** Opening Data for processing block **

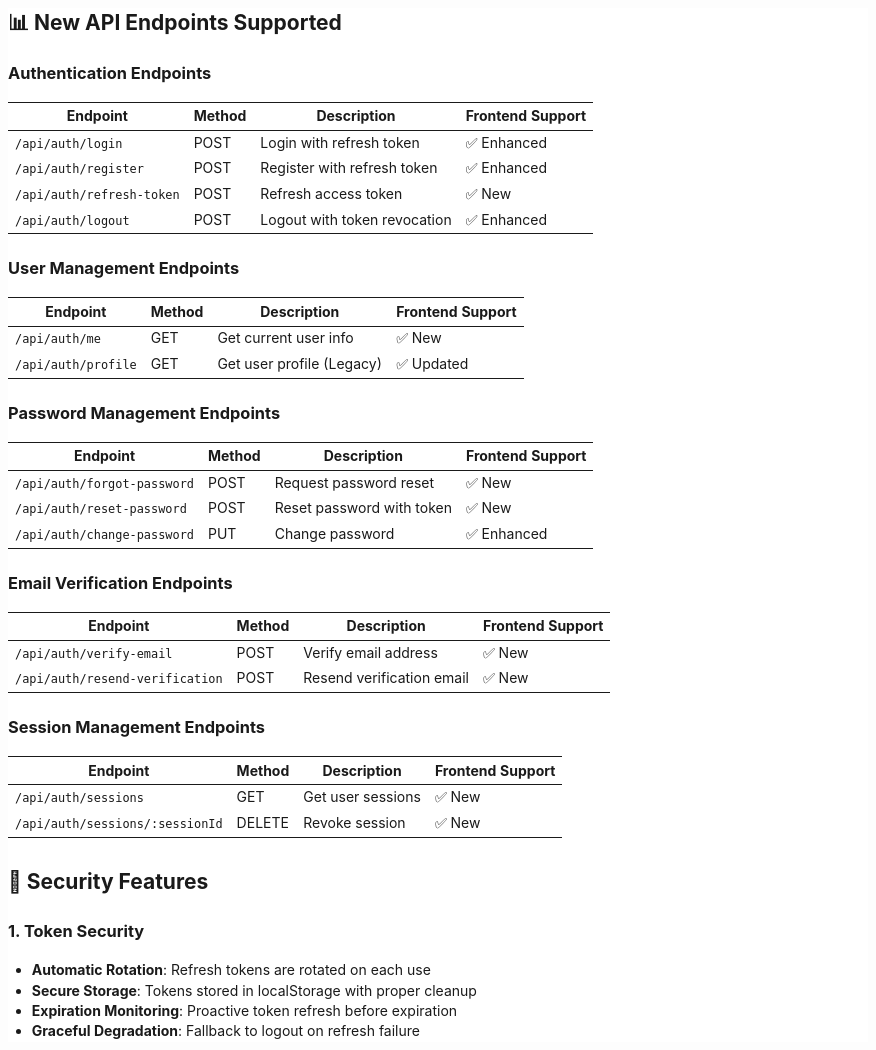 ## 📊 New API Endpoints Supported

### Authentication Endpoints
| Endpoint | Method | Description | Frontend Support |
|----------|--------|-------------|------------------|
| `/api/auth/login` | POST | Login with refresh token | ✅ Enhanced |
| `/api/auth/register` | POST | Register with refresh token | ✅ Enhanced |
| `/api/auth/refresh-token` | POST | Refresh access token | ✅ New |
| `/api/auth/logout` | POST | Logout with token revocation | ✅ Enhanced |

### User Management Endpoints
| Endpoint | Method | Description | Frontend Support |
|----------|--------|-------------|------------------|
| `/api/auth/me` | GET | Get current user info | ✅ New |
| `/api/auth/profile` | GET | Get user profile (Legacy) | ✅ Updated |

### Password Management Endpoints
| Endpoint | Method | Description | Frontend Support |
|----------|--------|-------------|------------------|
| `/api/auth/forgot-password` | POST | Request password reset | ✅ New |
| `/api/auth/reset-password` | POST | Reset password with token | ✅ New |
| `/api/auth/change-password` | PUT | Change password | ✅ Enhanced |

### Email Verification Endpoints
| Endpoint | Method | Description | Frontend Support |
|----------|--------|-------------|------------------|
| `/api/auth/verify-email` | POST | Verify email address | ✅ New |
| `/api/auth/resend-verification` | POST | Resend verification email | ✅ New |

### Session Management Endpoints
| Endpoint | Method | Description | Frontend Support |
|----------|--------|-------------|------------------|
| `/api/auth/sessions` | GET | Get user sessions | ✅ New |
| `/api/auth/sessions/:sessionId` | DELETE | Revoke session | ✅ New |

## 🔐 Security Features

### 1. **Token Security**
- **Automatic Rotation**: Refresh tokens are rotated on each use
- **Secure Storage**: Tokens stored in localStorage with proper cleanup
- **Expiration Monitoring**: Proactive token refresh before expiration
- **Graceful Degradation**: Fallback to logout on refresh failure
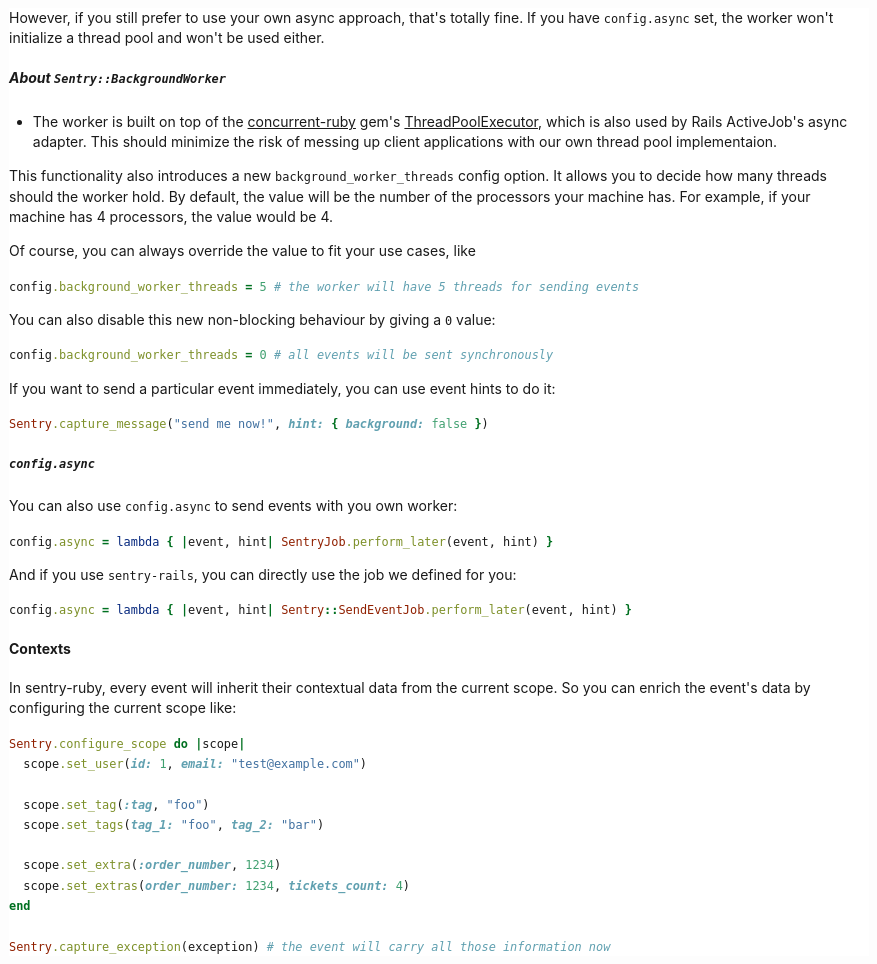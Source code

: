 However, if you still prefer to use your own async approach, that's totally fine. If you have `config.async` set, the worker won't initialize a thread pool and won't be used either.

##### About `Sentry::BackgroundWorker`

- The worker is built on top of the [concurrent-ruby](https://github.com/ruby-concurrency/concurrent-ruby) gem's [ThreadPoolExecutor](http://ruby-concurrency.github.io/concurrent-ruby/master/Concurrent/ThreadPoolExecutor.html), which is also used by Rails ActiveJob's async adapter. This should minimize the risk of messing up client applications with our own thread pool implementaion.

This functionality also introduces a new `background_worker_threads` config option. It allows you to decide how many threads should the worker hold. By default, the value will be the number of the processors your machine has. For example, if your machine has 4 processors, the value would be 4.

Of course, you can always override the value to fit your use cases, like

```ruby
config.background_worker_threads = 5 # the worker will have 5 threads for sending events
```

You can also disable this new non-blocking behaviour by giving a `0` value:

```ruby
config.background_worker_threads = 0 # all events will be sent synchronously
```

If you want to send a particular event immediately, you can use event hints to do it:

```ruby
Sentry.capture_message("send me now!", hint: { background: false })
```

##### `config.async`

You can also use `config.async` to send events with you own worker:

```ruby
config.async = lambda { |event, hint| SentryJob.perform_later(event, hint) }
```

And if you use `sentry-rails`, you can directly use the job we defined for you:

```ruby
config.async = lambda { |event, hint| Sentry::SendEventJob.perform_later(event, hint) }
```


#### Contexts

In sentry-ruby, every event will inherit their contextual data from the current scope. So you can enrich the event's data by configuring the current scope like:

```ruby
Sentry.configure_scope do |scope|
  scope.set_user(id: 1, email: "test@example.com")

  scope.set_tag(:tag, "foo")
  scope.set_tags(tag_1: "foo", tag_2: "bar")

  scope.set_extra(:order_number, 1234)
  scope.set_extras(order_number: 1234, tickets_count: 4)
end

Sentry.capture_exception(exception) # the event will carry all those information now
```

** Closing Data for processing block **

> **Exercise details**
All of the listing is to be written out exactly, with the pictures left out.

> **Exercise result**
 ## 📊 New API Endpoints Supported

### Authentication Endpoints
| Endpoint | Method | Description | Frontend Support |
|----------|--------|-------------|------------------|
| `/api/auth/login` | POST | Login with refresh token | ✅ Enhanced |
| `/api/auth/register` | POST | Register with refresh token | ✅ Enhanced |
| `/api/auth/refresh-token` | POST | Refresh access token | ✅ New |
| `/api/auth/logout` | POST | Logout with token revocation | ✅ Enhanced |

### User Management Endpoints
| Endpoint | Method | Description | Frontend Support |
|----------|--------|-------------|------------------|
| `/api/auth/me` | GET | Get current user info | ✅ New |
| `/api/auth/profile` | GET | Get user profile (Legacy) | ✅ Updated |

### Password Management Endpoints
| Endpoint | Method | Description | Frontend Support |
|----------|--------|-------------|------------------|
| `/api/auth/forgot-password` | POST | Request password reset | ✅ New |
| `/api/auth/reset-password` | POST | Reset password with token | ✅ New |
| `/api/auth/change-password` | PUT | Change password | ✅ Enhanced |

### Email Verification Endpoints
| Endpoint | Method | Description | Frontend Support |
|----------|--------|-------------|------------------|
| `/api/auth/verify-email` | POST | Verify email address | ✅ New |
| `/api/auth/resend-verification` | POST | Resend verification email | ✅ New |

### Session Management Endpoints
| Endpoint | Method | Description | Frontend Support |
|----------|--------|-------------|------------------|
| `/api/auth/sessions` | GET | Get user sessions | ✅ New |
| `/api/auth/sessions/:sessionId` | DELETE | Revoke session | ✅ New |

## 🔐 Security Features

### 1. **Token Security**
- **Automatic Rotation**: Refresh tokens are rotated on each use
- **Secure Storage**: Tokens stored in localStorage with proper cleanup
- **Expiration Monitoring**: Proactive token refresh before expiration
- **Graceful Degradation**: Fallback to logout on refresh failure
Source code

: However, if you still prefer to use your own async approach, that's totally fine. If you have `config.async` set, the worker won't initialize a thread pool and won't be used either.

##### About `Sentry::BackgroundWorker`

- The worker is built on top of the [concurrent-ruby](https://github.com/ruby-concurrency/concurrent-ruby) gem's [ThreadPoolExecutor](http://ruby-concurrency.github.io/concurrent-ruby/master/Concurrent/ThreadPoolExecutor.html), which is also used by Rails ActiveJob's async adapter. This should minimize the risk of messing up client applications with our own thread pool implementaion.

This functionality also introduces a new `background_worker_threads` config option. It allows you to decide how many threads should the worker hold. By default, the value will be the number of the processors your machine has. For example, if your machine has 4 processors, the value would be 4.

Of course, you can always override the value to fit your use cases, like

```ruby
config.background_worker_threads = 5 # the worker will have 5 threads for sending events
```

You can also disable this new non-blocking behaviour by giving a `0` value:

```ruby
config.background_worker_threads = 0 # all events will be sent synchronously
```

If you want to send a particular event immediately, you can use event hints to do it:

```ruby
Sentry.capture_message("send me now!", hint: { background: false })
```

##### `config.async`

You can also use `config.async` to send events with you own worker:

```ruby
config.async = lambda { |event, hint| SentryJob.perform_later(event, hint) }
```

And if you use `sentry-rails`, you can directly use the job we defined for you:

```ruby
config.async = lambda { |event, hint| Sentry::SendEventJob.perform_later(event, hint) }
```


#### Contexts

In sentry-ruby, every event will inherit their contextual data from the current scope. So you can enrich the event's data by configuring the current scope like:

```ruby
Sentry.configure_scope do |scope|
  scope.set_user(id: 1, email: "test@example.com")

  scope.set_tag(:tag, "foo")
  scope.set_tags(tag_1: "foo", tag_2: "bar")

  scope.set_extra(:order_number, 1234)
  scope.set_extras(order_number: 1234, tickets_count: 4)
end

Sentry.capture_exception(exception) # the event will carry all those information now
```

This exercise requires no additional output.